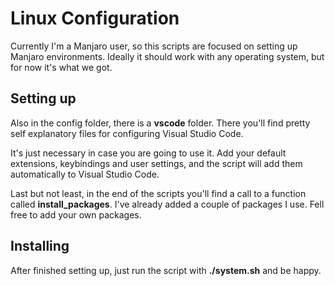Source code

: # Linux Configuration

Currently I'm a Manjaro user, so this scripts are focused on setting up Manjaro environments. Ideally it should work with any operating system, but for now it's what we got.

## Setting up

Also in the config folder, there is a **vscode** folder. There you'll find pretty self explanatory files for configuring Visual Studio Code.

It's just necessary in case you are going to use it. Add your default extensions, keybindings and user settings, and the script will add them automatically to Visual Studio Code.

Last but not least, in the end of the scripts you'll find a call to a function called **install_packages**. I've already added a couple of packages I use. Fell free to add your own packages.

## Installing

After finished setting up, just run the script with **./system.sh** and be happy.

## What to produce
Every line that contains the string "scripts" should be returned from the data.

## Written solution
Currently I'm a Manjaro user, so this scripts are focused on setting up Manjaro environments. Ideally it should work with any operating system, but for now it's what we got.
Last but not least, in the end of the scripts you'll find a call to a function called **install_packages**. I've already added a couple of packages I use. Fell free to add your own packages.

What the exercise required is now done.